Check out more from Firaxis on Beyond Earth gameplay:
8. Miasma, Mylanta!
Green gas is usually bad news, and that’s no different in Beyond Earth. Miasma is a terrain feature that can be overlaid atop any tile, and it will damage any unit of yours that ends its turn there. The 10 HP damage might not seem like a lot for most military units, but it can screw up your plans to invade that nearby city if there’s miasma in between. Workers and Explorers are susceptible to the green mess, too, and you can lose support units without even knowing it sometimes. There are techs and cultural virtues that make these units immune, and the Harmony affinity eventually turns the negatives of the miasma into a positive (+5 HP to healing) so there are ways to deal, but you should otherwise avoid the poison green gas.
9. What a Tangled Web of Tech We Weave
In Civ, you generally discover technology in a line. You go from less powerful to more powerful, even if there’s some branching along the way. But in Beyond Earth you have a lot more directions you can progress your faction towards, and the choices you make have a huge impact on your game. Say you want to cherry-pick the techs which are associated with an affinity? You can totally do that and have a specialized civilization much earlier. Want to make a sprint to the happiness/health techs to support more cities? You can do that, too. You can make a beeline towards techs that take advantage of strategic resources nearby or to concentrate on orbital units or whatever. It’s all balanced out with not progressing in other areas, but the tech web is incredibly versatile.

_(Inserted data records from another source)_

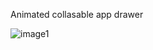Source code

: Animated collasable app drawer

![image1](https://user-images.githubusercontent.com/89051381/154175191-b0346fea-dc8c-445b-83b8-7801be0fa815.jpeg)
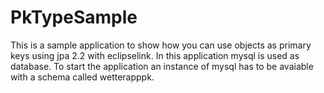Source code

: # PkTypeSample

This is a sample application to show how you can use objects as primary keys using jpa 2.2 with eclipselink.
In this application mysql is used as database. To start the application an instance of mysql has to be avaiable with a schema called wetterapppk.

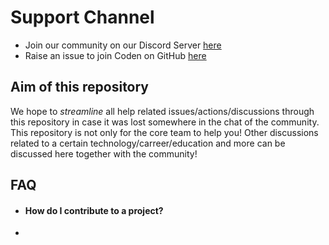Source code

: # Support Channel
- Join our community on our Discord Server [here](https://discord.gg/rSKKKZEnVn)  
- Raise an issue to join Coden on GitHub [here](https://github.com/CodenCommunity/Support/issues/new?assignees=LeeRenJie&labels=Join+Coden+GitHub&template=join-coden-github.md&title=Join+Coden+on+GitHub)

## Aim of this repository
We hope to *streamline* all help related issues/actions/discussions through this repository in case it was lost somewhere in the chat of the community. This repository is not only for the core team to help you! Other discussions related to a certain technology/carreer/education and more can be discussed here together with the community!

## FAQ
- ####  How do I contribute to a project?
- <TBC>
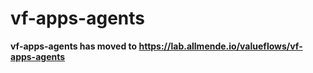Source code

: # vf-apps-agents

**vf-apps-agents has moved to https://lab.allmende.io/valueflows/vf-apps-agents**

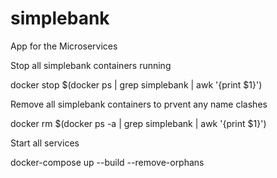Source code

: # simplebank
App for the Microservices

Stop all simplebank containers running

docker stop $(docker ps | grep simplebank | awk '{print $1}')

Remove all simplebank containers to prvent any name clashes

docker rm $(docker ps -a | grep simplebank | awk '{print $1}')

Start all services

docker-compose up --build --remove-orphans
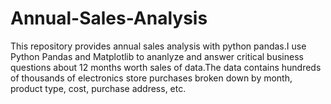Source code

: # Annual-Sales-Analysis
This repository provides annual sales analysis with python pandas.I use Python Pandas and Matplotlib to ananlyze and answer critical business questions  about 12 months worth sales of data.The data contains hundreds of thousands of electronics store purchases broken down by month, product type, cost, purchase address, etc.
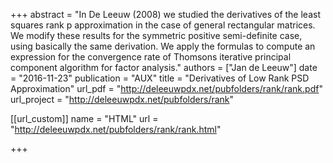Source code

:+++
abstract = "In De Leeuw (2008) we studied the derivatives of the least squares rank p approximation in the case of general rectangular matrices. We modify these results for the symmetric positive semi-definite case, using basically the same derivation. We apply the formulas to compute an expression for the convergence rate of Thomsons iterative principal component algorithm for factor analysis."
authors = ["Jan de Leeuw"]
date = "2016-11-23"
publication = "AUX"
title = "Derivatives of Low Rank PSD Approximation"
url_pdf = "http://deleeuwpdx.net/pubfolders/rank/rank.pdf"
url_project = "http://deleeuwpdx.net/pubfolders/rank"


[[url_custom]]
name = "HTML"
url = "http://deleeuwpdx.net/pubfolders/rank/rank.html"

+++

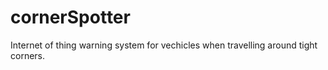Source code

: # cornerSpotter
Internet of thing warning system for vechicles when travelling around tight corners.
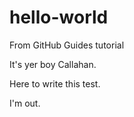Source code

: # hello-world
From GitHub Guides tutorial

It's yer boy Callahan.

Here to write this test.

I'm out.
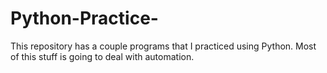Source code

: # Python-Practice-

This repository has a couple programs that I practiced using Python. Most of this stuff is going to deal with automation.
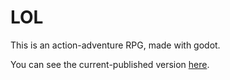 # LOL

This is an action-adventure RPG, made with godot.

You can see the current-published version [here](https://luser.surge.sh).

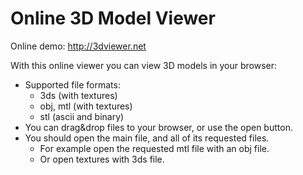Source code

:Online 3D Model Viewer
======================

Online demo: http://3dviewer.net

With this online viewer you can view 3D models in your browser:
- Supported file formats:
  - 3ds (with textures)
  - obj, mtl (with textures)
  - stl (ascii and binary)
- You can drag&drop files to your browser, or use the open button.
- You should open the main file, and all of its requested files.
  - For example open the requested mtl file with an obj file.
  - Or open textures with 3ds file.
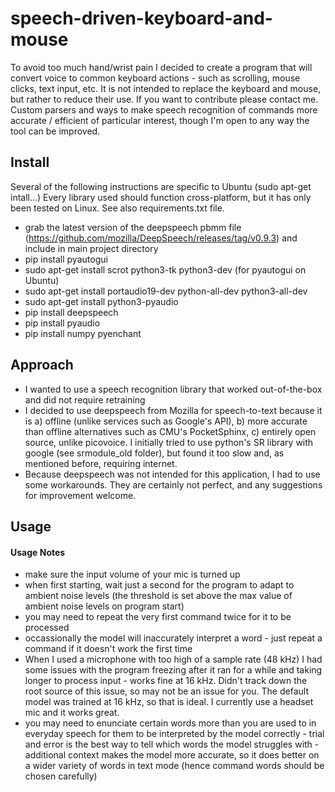# speech-driven-keyboard-and-mouse
To avoid too much hand/wrist pain I decided to create a program that will convert voice to common keyboard actions - such as scrolling, mouse clicks, text input, etc. It is not intended to replace the keyboard and mouse, but rather to reduce their use. If you want to contribute please contact me. Custom parsers and ways to make speech recognition of commands more accurate / efficient of particular interest, though I'm open to any way the tool can be improved.

## Install

Several of the following instructions are specific to Ubuntu (sudo apt-get intall...) Every library used should function cross-platform, but it has only been tested on Linux. See also requirements.txt file.

- grab the latest version of the deepspeech pbmm file (https://github.com/mozilla/DeepSpeech/releases/tag/v0.9.3) and include in main project directory
- pip install pyautogui
- sudo apt-get install scrot python3-tk python3-dev (for pyautogui on Ubuntu)
- sudo apt-get install portaudio19-dev python-all-dev python3-all-dev
- sudo apt-get install python3-pyaudio
- pip install deepspeech
- pip install pyaudio
- pip install numpy pyenchant

## Approach

- I wanted to use a speech recognition library that worked out-of-the-box and did not require retraining
- I decided to use deepspeech from Mozilla for speech-to-text because it is a) offline (unlike services such as Google's API), b) more accurate than offline alternatives such as CMU's PocketSphinx, c) entirely open source, unlike picovoice. I initially tried to use python's SR library with google (see srmodule_old folder), but found it too slow and, as mentioned before, requiring internet.
- Because deepspeech was not intended for this application, I had to use some workarounds. They are certainly not perfect, and any suggestions for improvement welcome. 

## Usage


#### Usage Notes

- make sure the input volume of your mic is turned up 
- when first starting, wait just a second for the program to adapt to ambient noise levels (the threshold is set above the max value of ambient noise levels on program start)
- you may need to repeat the very first command twice for it to be processed
- occassionally the model will inaccurately interpret a word - just repeat a command if it doesn't work the first time
- When I used a microphone with too high of a sample rate (48 kHz) I had some issues with the program freezing after it ran for a while and taking longer to process input - works fine at 16 kHz. Didn't track down the root source of this issue, so may not be an issue for you. The default model was trained at 16 kHz, so that is ideal. I currently use a headset mic and it works great. 
- you may need to enunciate certain words more than you are used to in everyday speech for them to be interpreted by the model correctly - trial and error is the best way to tell which words the model struggles with - additional context makes the model more accurate, so it does better on a wider variety of words in text mode (hence command words should be chosen carefully)

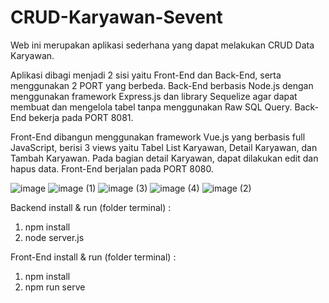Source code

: # CRUD-Karyawan-Sevent

Web ini merupakan aplikasi sederhana yang dapat melakukan CRUD Data Karyawan.

Aplikasi dibagi menjadi 2 sisi yaitu Front-End dan Back-End, serta menggunakan 2 PORT yang berbeda. Back-End berbasis Node.js dengan menggunakan framework Express.js dan library Sequelize agar dapat membuat dan mengelola tabel tanpa menggunakan Raw SQL Query. Back-End bekerja pada PORT 8081.

Front-End dibangun menggunakan framework Vue.js yang berbasis full JavaScript, berisi 3 views yaitu Tabel List Karyawan, Detail Karyawan, dan Tambah Karyawan. Pada bagian detail Karyawan, dapat dilakukan edit dan hapus data. Front-End berjalan pada PORT 8080.

![image](https://user-images.githubusercontent.com/86350332/217463217-1420e9d0-c49f-4990-9c4e-542814f8e21e.png)
![image (1)](https://user-images.githubusercontent.com/86350332/217463371-0efcadd5-a6a6-4c36-87b0-bd0baa05ea8d.png)
![image (3)](https://user-images.githubusercontent.com/86350332/217463511-14bffc7f-7028-4319-b1c6-1274561d3608.png)
![image (4)](https://user-images.githubusercontent.com/86350332/217463548-421110e1-aaf4-48b6-99ef-e0b0694a1cc5.png)
![image (2)](https://user-images.githubusercontent.com/86350332/217463479-1e869e4a-3ae4-4752-9c38-e1365fd0b4eb.png)

Backend install & run (folder terminal) :
1. npm install
2. node server.js

Front-End install & run (folder terminal) :
1. npm install
2. npm run serve
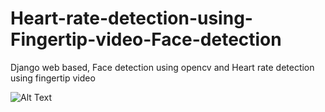 # Heart-rate-detection-using-Fingertip-video-Face-detection #
Django web based, Face detection using opencv and Heart rate detection using fingertip video

![Alt Text](https://github.com/shyammaurya1/Heart-rate-detection-using-Fingertip-video-Face-detection/blob/main/project.gif.gif)
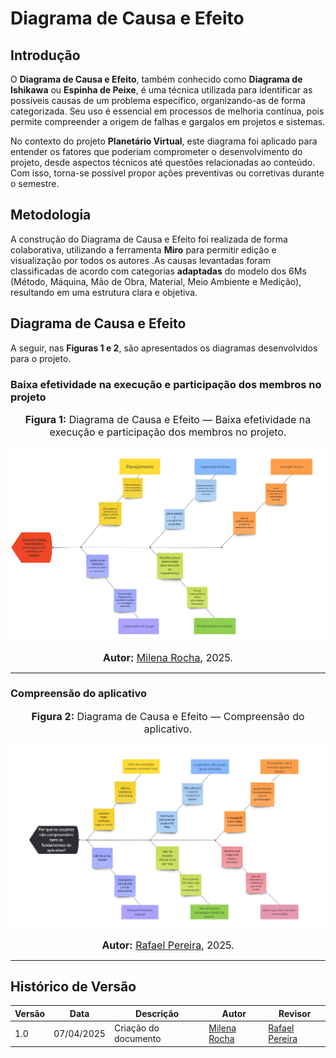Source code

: # Diagrama de Causa e Efeito 

## Introdução

O **Diagrama de Causa e Efeito**, também conhecido como **Diagrama de Ishikawa** ou **Espinha de Peixe**, é uma técnica utilizada para identificar as possíveis causas de um problema específico, organizando-as de forma categorizada. Seu uso é essencial em processos de melhoria contínua, pois permite compreender a origem de falhas e gargalos em projetos e sistemas.

No contexto do projeto **Planetário Virtual**, este diagrama foi aplicado para entender os fatores que poderiam comprometer o desenvolvimento do projeto, desde aspectos técnicos até questões relacionadas ao conteúdo. Com isso, torna-se possível propor ações preventivas ou corretivas durante o semestre.

## Metodologia

A construção do Diagrama de Causa e Efeito foi realizada de forma colaborativa, utilizando a ferramenta **Miro** para  permitir edição e visualização por todos os autores .As causas levantadas foram classificadas de acordo com categorias **adaptadas** do modelo dos 6Ms (Método, Máquina, Mão de Obra, Material, Meio Ambiente e Medição), resultando em uma estrutura clara e objetiva.
 

## Diagrama de Causa e Efeito

A seguir, nas **Figuras 1 e 2**, são apresentados os diagramas desenvolvidos para o projeto.

### Baixa efetividade na execução e participação dos membros no projeto

<font size="3"><p style="text-align: center"><b>Figura 1:</b> Diagrama de Causa e Efeito — Baixa efetividade na execução e participação dos membros no projeto.</p></font>

 ![Acessar Diagrama (PDF)](./assets/DiagramaCausaEfeitoMilena.jpg)

<font size="3"><p style="text-align: center"><b>Autor:</b> [Milena Rocha](https://github.com/MilenaFRocha), 2025.</p></font>

---

### Compreensão do aplicativo

<font size="3"><p style="text-align: center"><b>Figura 2:</b> Diagrama de Causa e Efeito — Compreensão do aplicativo.</p></font>

 ![Acessar Diagrama (PDF)](./assets/DiagramaCausaEfeitoRafael.jpg)

<font size="3"><p style="text-align: center"><b>Autor:</b> [Rafael Pereira](https://github.com/rafgpereira), 2025.</p></font>

---


## Histórico de Versão

| Versão | Data       | Descrição              | Autor                                           | Revisor                                       |
|--------|------------|------------------------|--------------------------------------------------|-----------------------------------------------|
| 1.0    | 07/04/2025 | Criação do documento   | [Milena Rocha](https://github.com/milenafrocha) | [Rafael Pereira](https://github.com/rafgpereira) |

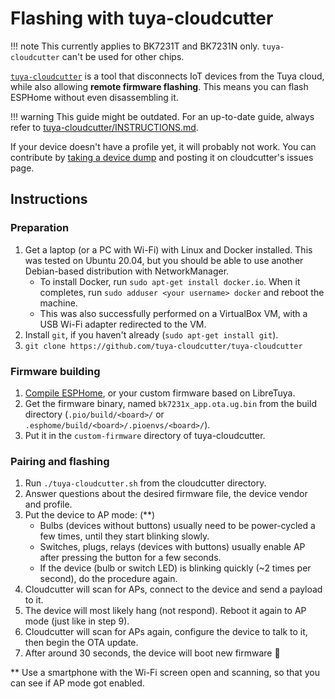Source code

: # Flashing with tuya-cloudcutter

!!! note
	This currently applies to BK7231T and BK7231N only. `tuya-cloudcutter` can't be used for other chips.

[`tuya-cloudcutter`](https://github.com/tuya-cloudcutter/tuya-cloudcutter) is a tool that disconnects IoT devices from the Tuya cloud, while also allowing **remote firmware flashing**. This means you can flash ESPHome without even disassembling it.

!!! warning
	This guide might be outdated. For an up-to-date guide, always refer to [tuya-cloudcutter/INSTRUCTIONS.md](https://github.com/tuya-cloudcutter/tuya-cloudcutter/blob/main/INSTRUCTIONS.md).

If your device doesn't have a profile yet, it will probably not work. You can contribute by [taking a device dump](https://github.com/tuya-cloudcutter/tuya-cloudcutter#device-dumps) and posting it on cloudcutter's issues page.

## Instructions

### Preparation

1. Get a laptop (or a PC with Wi-Fi) with Linux and Docker installed. This was tested on Ubuntu 20.04, but you should be able to use another Debian-based distribution with NetworkManager.
	- To install Docker, run `sudo apt-get install docker.io`. When it completes, run `sudo adduser <your username> docker` and reboot the machine.
	- This was also successfully performed on a VirtualBox VM, with a USB Wi-Fi adapter redirected to the VM.
2. Install `git`, if you haven't already (`sudo apt-get install git`).
3. `git clone https://github.com/tuya-cloudcutter/tuya-cloudcutter`

### Firmware building

1. [Compile ESPHome](../projects/esphome.md), or your custom firmware based on LibreTuya.
2. Get the firmware binary, named `bk7231x_app.ota.ug.bin` from the build directory (`.pio/build/<board>/` or `.esphome/build/<board>/.pioenvs/<board>/`).
3. Put it in the `custom-firmware` directory of tuya-cloudcutter.

### Pairing and flashing

1. Run `./tuya-cloudcutter.sh` from the cloudcutter directory.
2. Answer questions about the desired firmware file, the device vendor and profile.
3. Put the device to AP mode: (**)
	- Bulbs (devices without buttons) usually need to be power-cycled a few times, until they start blinking slowly.
	- Switches, plugs, relays (devices with buttons) usually enable AP after pressing the button for a few seconds.
	- If the device (bulb or switch LED) is blinking quickly (~2 times per second), do the procedure again.
4. Cloudcutter will scan for APs, connect to the device and send a payload to it.
5. The device will most likely hang (not respond). Reboot it again to AP mode (just like in step 9).
6. Cloudcutter will scan for APs again, configure the device to talk to it, then begin the OTA update.
7. After around 30 seconds, the device will boot new firmware 👏

\*\* Use a smartphone with the Wi-Fi screen open and scanning, so that you can see if AP mode got enabled.
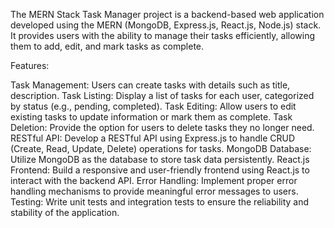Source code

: The MERN Stack Task Manager project is a backend-based web application developed using the MERN (MongoDB, Express.js, React.js, Node.js) stack. It provides users with the ability to manage their tasks efficiently, allowing them to add, edit, and mark tasks as complete.

Features:


Task Management: Users can create tasks with details such as title, description.
Task Listing: Display a list of tasks for each user, categorized by status (e.g., pending, completed).
Task Editing: Allow users to edit existing tasks to update information or mark them as complete.
Task Deletion: Provide the option for users to delete tasks they no longer need.
RESTful API: Develop a RESTful API using Express.js to handle CRUD (Create, Read, Update, Delete) operations for tasks.
MongoDB Database: Utilize MongoDB as the database to store task data persistently.
React.js Frontend: Build a responsive and user-friendly frontend using React.js to interact with the backend API.
Error Handling: Implement proper error handling mechanisms to provide meaningful error messages to users.
Testing: Write unit tests and integration tests to ensure the reliability and stability of the application.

10. Just One More Trade Route
The second expansion to Civ V introduced trade routes as ways to exchange gold or other resources between two cities. You had a finite number of routes available for your whole civ, but in Beyond Earth that limit is tied to each individual city. You have to build a trade depot to open up trade, and there are techs/virtues/buildings which allow for more. I’m not sure if this system is better or not because the UI is not good at displaying how many routes are being used or available. Routes between the independent stations you discover (think nerfed city states) can be lucrative if you have a lasting relationship with them, but you have to protect your trade units against attacks from the aliens. That can be super tough, especially if you have an alien nest nearby. The ultrasonic fence building allows you to make trade units immune from aliens and I highly suggest you grab that if you’re concentrating on trade.
In general, Civilization: Beyond Earth is an interesting take on the series. It is not only very different from Civ V, but it is also departs heavily from the other sci-fi turn in the series Alpha Centauri. I’ve played through 4 runs to 250 turns but there is still a lot I have left to uncover. I’m withholding final judgment until I get a review code, but Beyond Earth has my attention.